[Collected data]
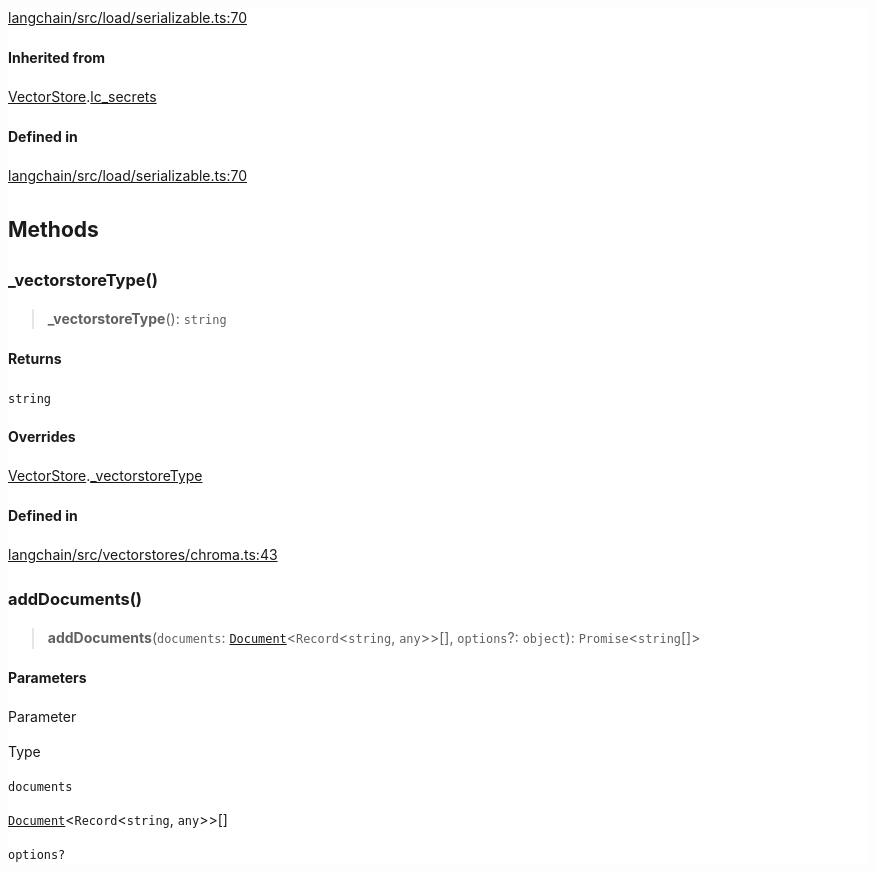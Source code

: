 [langchain/src/load/serializable.ts:70](https://github.com/hwchase17/langchainjs/blob/46e1734/langchain/src/load/serializable.ts#L70)

#### Inherited from[​](#inherited-from-9 "Direct link to Inherited from")

[VectorStore](/docs/api/vectorstores_base/classes/VectorStore).[lc\_secrets](/docs/api/vectorstores_base/classes/VectorStore#lc_secrets)

#### Defined in[​](#defined-in-17 "Direct link to Defined in")

[langchain/src/load/serializable.ts:70](https://github.com/hwchase17/langchainjs/blob/46e1734/langchain/src/load/serializable.ts#L70)

Methods[​](#methods "Direct link to Methods")
---------------------------------------------

### \_vectorstoreType()[​](#_vectorstoretype "Direct link to _vectorstoretype")

> **\_vectorstoreType**(): `string`

#### Returns[​](#returns-4 "Direct link to Returns")

`string`

#### Overrides[​](#overrides-2 "Direct link to Overrides")

[VectorStore](/docs/api/vectorstores_base/classes/VectorStore).[\_vectorstoreType](/docs/api/vectorstores_base/classes/VectorStore#_vectorstoretype)

#### Defined in[​](#defined-in-18 "Direct link to Defined in")

[langchain/src/vectorstores/chroma.ts:43](https://github.com/hwchase17/langchainjs/blob/46e1734/langchain/src/vectorstores/chroma.ts#L43)

### addDocuments()[​](#adddocuments "Direct link to addDocuments()")

> **addDocuments**(`documents`: [`Document`](/docs/api/document/classes/Document)<`Record`<`string`, `any`\>\>\[\], `options`?: `object`): `Promise`<`string`\[\]\>

#### Parameters[​](#parameters-1 "Direct link to Parameters")

Parameter

Type

`documents`

[`Document`](/docs/api/document/classes/Document)<`Record`<`string`, `any`\>\>\[\]

`options?`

▶ **TASK BRIEF**:
For the string "serializable", report how many lines of the records contain it, giving the number only.

▶ **EXERCISE ANSWER**:
2